The calculation unit 18 uses the meteorological data including sunny day solar radiation data, facility information, and sunshine hours to calculate the sum of the power generation output estimated values of all the solar power generation facilities installed in the target area as follows. Calculated by the arithmetic processing described. Specifically, using the solar radiation data, sunshine time data, and temperature data obtained in the above-described manner, the power generation output of the solar power generation facility at the rated output (R (kW)) near a certain weather observation point is estimated. The value P can be calculated by the following equation (1).
Estimated power generation output value P (kW) = sunny day solar radiation data (kW / m ² ) x sunshine duration function f x (correction coefficient r1-temperature coefficient g) (1)
The sunshine duration function f is a ratio that represents the ratio of the sunshine duration h per unit time H, and can have nonlinearity. In the case of a linear function, if the observation time 10 minutes is a unit time H, it can be expressed by h / H. By multiplying the sunny day solar radiation amount data by the sunshine duration function f, an estimated solar radiation amount of the installation position of the photovoltaic power generation facility can be obtained. For example, when the sunshine duration is 6 minutes, the sunshine duration function f is 6/10, which is 0.6.
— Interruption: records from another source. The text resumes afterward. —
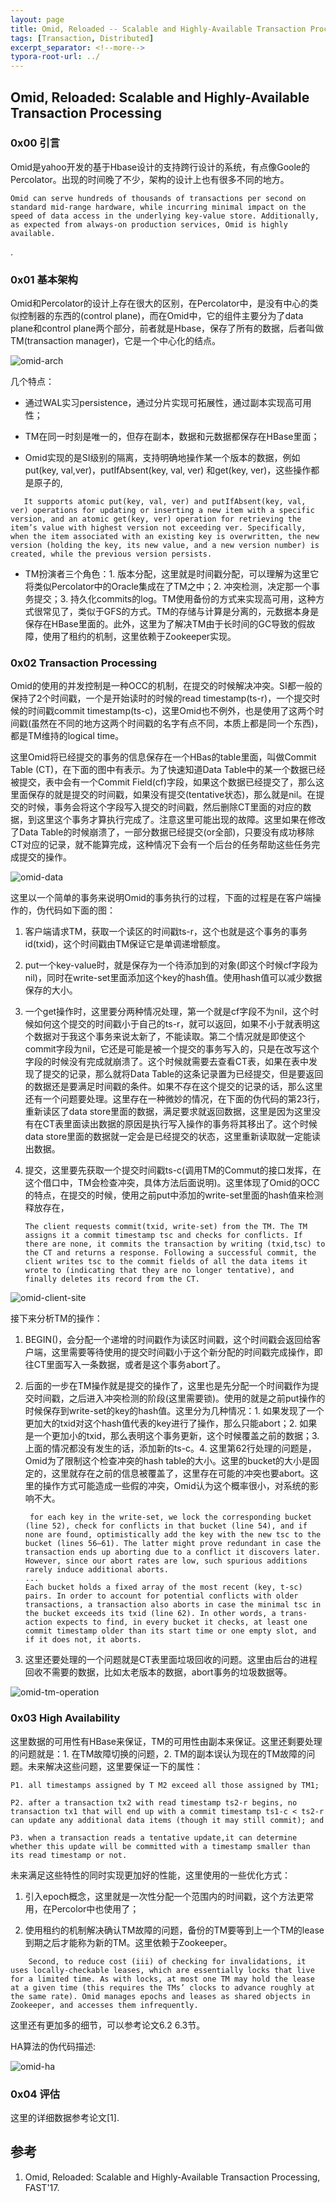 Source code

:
 ```yaml
---
layout: page
title: Omid, Reloaded -- Scalable and Highly-Available Transaction Processing
tags: [Transaction, Distributed]
excerpt_separator: <!--more-->
typora-root-url: ../
---
```




## Omid, Reloaded: Scalable and Highly-Available Transaction Processing 



### 0x00 引言

   Omid是yahoo开发的基于Hbase设计的支持跨行设计的系统，有点像Goole的Percolator。出现的时间晚了不少，架构的设计上也有很多不同的地方。

```
Omid can serve hundreds of thousands of transactions per second on standard mid-range hardware, while incurring minimal impact on the speed of data access in the underlying key-value store. Additionally, as expected from always-on production services, Omid is highly available.
```

.

### 0x01 基本架构

  Omid和Percolator的设计上存在很大的区别，在Percolator中，是没有中心的类似控制器的东西的(control plane)，而在Omid中，它的组件主要分为了data plane和control plane两个部分，前者就是Hbase，保存了所有的数据，后者叫做TM(transaction manager)，它是一个中心化的结点。

![omid-arch](/assets/img/omid-arch.png)

几个特点：

* 通过WAL实习persistence，通过分片实现可拓展性，通过副本实现高可用性；

* TM在同一时刻是唯一的，但存在副本，数据和元数据都保存在HBase里面；

* Omid实现的是SI级别的隔离，支持明确地操作某一个版本的数据，例如put(key, val,ver)，putIfAbsent(key, val, ver) 和get(key, ver)，这些操作都是原子的,

```
   It supports atomic put(key, val, ver) and putIfAbsent(key, val, ver) operations for updating or inserting a new item with a specific version, and an atomic get(key, ver) operation for retrieving the item’s value with highest version not exceeding ver. Specifically, when the item associated with an existing key is overwritten, the new version (holding the key, its new value, and a new version number) is created, while the previous version persists. 
```

* TM扮演者三个角色：1. 版本分配，这里就是时间戳分配，可以理解为这里它将类似Percolator中的Oracle集成在了TM之中；2. 冲突检测，决定那一个事务提交；3. 持久化commits的log。TM使用备份的方式来实现高可用，这种方式很常见了，类似于GFS的方式。TM的存储与计算是分离的，元数据本身是保存在HBase里面的。此外，这里为了解决TM由于长时间的GC导致的假故障，使用了租约的机制，这里依赖于Zookeeper实现。



### 0x02 Transaction Processing 

   Omid的使用的并发控制是一种OCC的机制，在提交的时候解决冲突。SI都一般的保持了2个时间戳，一个是开始读时的时候的read timestamp(ts-r)，一个提交时候的时间戳commit timestamp(ts-c)，这里Omid也不例外，也是使用了这两个时间戳(虽然在不同的地方这两个时间戳的名字有点不同，本质上都是同一个东西)，都是TM维持的logical time。

   这里Omid将已经提交的事务的信息保存在一个HBas的table里面，叫做Commit Table (CT)，在下面的图中有表示。为了快速知道Data Table中的某一个数据已经被提交，表中会有一个Commit Field(cf)字段，如果这个数据已经提交了，那么这里面保存的就是提交的时间戳，如果没有提交(tentative状态)，那么就是nil。在提交的时候，事务会将这个字段写入提交的时间戳，然后删除CT里面的对应的数据，到这里这个事务才算执行完成了。注意这里可能出现的故障。这里如果在修改了Data Table的时候崩溃了，一部分数据已经提交(or全部)，只要没有成功移除CT对应的记录，就不能算完成，这种情况下会有一个后台的任务帮助这些任务完成提交的操作。

![omid-data](/assets/img/omid-data.png)  

   这里以一个简单的事务来说明Omid的事务执行的过程，下面的过程是在客户端操作的，伪代码如下面的图：

1. 客户端请求TM，获取一个读区的时间戳ts-r，这个也就是这个事务的事务id(txid)，这个时间戳由TM保证它是单调递增额度。

2. put一个key-value时，就是保存为一个待添加到的对象(即这个时候cf字段为nil)，同时在write-set里面添加这个key的hash值。使用hash值可以减少数据保存的大小。

3. 一个get操作时，这里要分两种情况处理，第一个就是cf字段不为nil，这个时候如何这个提交的时间戳小于自己的ts-r，就可以返回，如果不小于就表明这个数据对于我这个事务来说太新了，不能读取。第二个情况就是即使这个commit字段为nil，它还是可能是被一个提交的事务写入的，只是在改写这个字段的时候没有完成就崩溃了。这个时候就需要去查看CT表，如果在表中发现了提交的记录，那么就将Data Table的这条记录置为已经提交，但是要返回的数据还是要满足时间戳的条件。如果不存在这个提交的记录的话，那么这里还有一个问题要处理。这里存在一种微妙的情况，在下面的伪代码的第23行，重新读区了data store里面的数据，满足要求就返回数据，这里是因为这里没有在CT表里面读出数据的原因是执行写入操作的事务将其移出了。这个时候data store里面的数据就一定会是已经提交的状态，这里重新读取就一定能读出数据。

4. 提交，这里要先获取一个提交时间戳ts-c(调用TM的Commut的接口发挥，在这个借口中，TM会检查冲突，具体方法后面说明)。这里体现了Omid的OCC的特点，在提交的时候，使用之前put中添加的write-set里面的hash值来检测释放存在，

   ```
   The client requests commit(txid, write-set) from the TM. The TM assigns it a commit timestamp tsc and checks for conflicts. If there are none, it commits the transaction by writing (txid,tsc) to the CT and returns a response. Following a successful commit, the client writes tsc to the commit fields of all the data items it wrote to (indicating that they are no longer tentative), and finally deletes its record from the CT. 
   ```

![omid-client-site](/assets/img/omid-client-site.png)

 

  接下来分析TM的操作：

1. BEGIN()，会分配一个递增的时间戳作为读区时间戳，这个时间戳会返回给客户端，这里需要等待使用的提交时间戳小于这个新分配的时间戳完成操作，即往CT里面写入一条数据，或者是这个事务abort了。

2. 后面的一步在TM操作就是提交的操作了，这里也是先分配一个时间戳作为提交时间戳，之后进入冲突检测的阶段(这里需要锁)。使用的就是之前put操作的时候保存到write-set的key的hash值。这里分为几种情况：1. 如果发现了一个更加大的txid对这个hash值代表的key进行了操作，那么只能abort；2. 如果是一个更加小的txid，那么表明这个事务更新，这个时候覆盖之前的数据；3. 上面的情况都没有发生的话，添加新的ts-c。4. 这里第62行处理的问题是，Omid为了限制这个检查冲突的hash table的大小。这里的bucket的大小是固定的，这里就存在之前的信息被覆盖了，这里存在可能的冲突也要abort。这里的操作方式可能造成一些假的冲突，Omid认为这个概率很小，对系统的影响不大。

   ```
    for each key in the write-set, we lock the corresponding bucket (line 52), check for conflicts in that bucket (line 54), and if none are found, optimistically add the key with the new tsc to the bucket (lines 56–61). The latter might prove redundant in case the transaction ends up aborting due to a conflict it discovers later. However, since our abort rates are low, such spurious additions rarely induce additional aborts.
   ...
   Each bucket holds a fixed array of the most recent (key, t-sc) pairs. In order to account for potential conflicts with older transactions, a transaction also aborts in case the minimal tsc in the bucket exceeds its txid (line 62). In other words, a trans- action expects to find, in every bucket it checks, at least one commit timestamp older than its start time or one empty slot, and if it does not, it aborts.
   ```

3. 这里还要处理的一个问题就是CT表里面垃圾回收的问题。这里由后台的进程回收不需要的数据，比如太老版本的数据，abort事务的垃圾数据等。

![omid-tm-operation](/assets/img/omid-tm-operation.png)



### 0x03 High Availability 

  这里数据的可用性有HBase来保证，TM的可用性由副本来保证。这里还剩要处理的问题就是：1. 在TM故障切换的问题，2. TM的副本误认为现在的TM故障的问题。未来解决这些问题，这里要保证一下的属性：

```
P1. all timestamps assigned by T M2 exceed all those assigned by TM1;

P2. after a transaction tx2 with read timestamp ts2-r begins, no transaction tx1 that will end up with a commit timestamp ts1-c < ts2-r can update any additional data items (though it may still commit); and

P3. when a transaction reads a tentative update,it can determine whether this update will be committed with a timestamp smaller than its read timestamp or not.
```

 未来满足这些特性的同时实现更加好的性能，这里使用的一些优化方式：

1. 引入epoch概念，这里就是一次性分配一个范围内的时间戳，这个方法更常用，在Percolor中也使用了；

2. 使用租约的机制解决确认TM故障的问题，备份的TM要等到上一个TM的lease到期之后才能称为新的TM。这里依赖于Zookeeper。

```
    Second, to reduce cost (iii) of checking for invalidations, it uses locally-checkable leases, which are essentially locks that live for a limited time. As with locks, at most one TM may hold the lease at a given time (this requires the TMs’ clocks to advance roughly at the same rate). Omid manages epochs and leases as shared objects in Zookeeper, and accesses them infrequently.
```

这里还有更加多的细节，可以参考论文6.2 6.3节。

HA算法的伪代码描述:

![omid-ha](/assets/img/omid-ha.png)



### 0x04 评估

  这里的详细数据参考论文[1].



## 参考

1. Omid, Reloaded: Scalable and Highly-Available Transaction Processing, FAST'17.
The correction coefficient r1 is a coefficient for converting the solar radiation amount (kW / m ² ) into the power generation output (kW), and is a coefficient including the area of the solar panel per rated output and the conversion efficiency of the solar panel. For example, the correction coefficient r1 = the area (m ² ) of the solar panel × the conversion efficiency of the solar panel. The conversion efficiency of a solar panel is determined by the type of solar panel.

The temperature coefficient g is a coefficient for considering that the power generation efficiency of the solar panel depends on the temperature. For example, a polycrystalline silicon-based solar panel has a characteristic that the power generation efficiency decreases as the temperature rises. Therefore, a coefficient for reducing the power generation output estimated value P as the temperature rises is prepared. The temperature coefficient g is X (X is determined by the type of solar panel when the temperature rises by 1 ° C from the reference temperature, which is the basis for calculating the temperature loss. Assuming that a temperature loss of X = 0.1 / 20 (° C.) = 0.005) occurs because the output is reduced by about 10%, g = r1 × X × (outside air temperature−reference temperature)). The reference temperature is determined by the type of solar panel, and is set to an optimum value according to the material and characteristics of the solar panel. The temperature coefficient g is not limited to this, and can be determined by various methods such as a method using other arithmetic expressions and a method using statistical values. In the above formula (1), an example of an arithmetic expression for subtracting the temperature coefficient g from the correction coefficient r1 is shown, but the following expression (1 ′) that is multiplied by the temperature coefficient g ′ is also used. Good.
Power generation output estimated value P (kW) = sunny day solar radiation data (kW / m ² ) × sunshine duration function f × correction coefficient r1 × temperature coefficient g ′ (1 ′)
In this case, assuming that a temperature loss of X (X depends on the characteristics of the solar panel) occurs when the temperature coefficient g ′ increases by 1 ° C. from the reference temperature that defines the rated output of the solar panel, g ′ = (1 −X × (outside air temperature−reference temperature)).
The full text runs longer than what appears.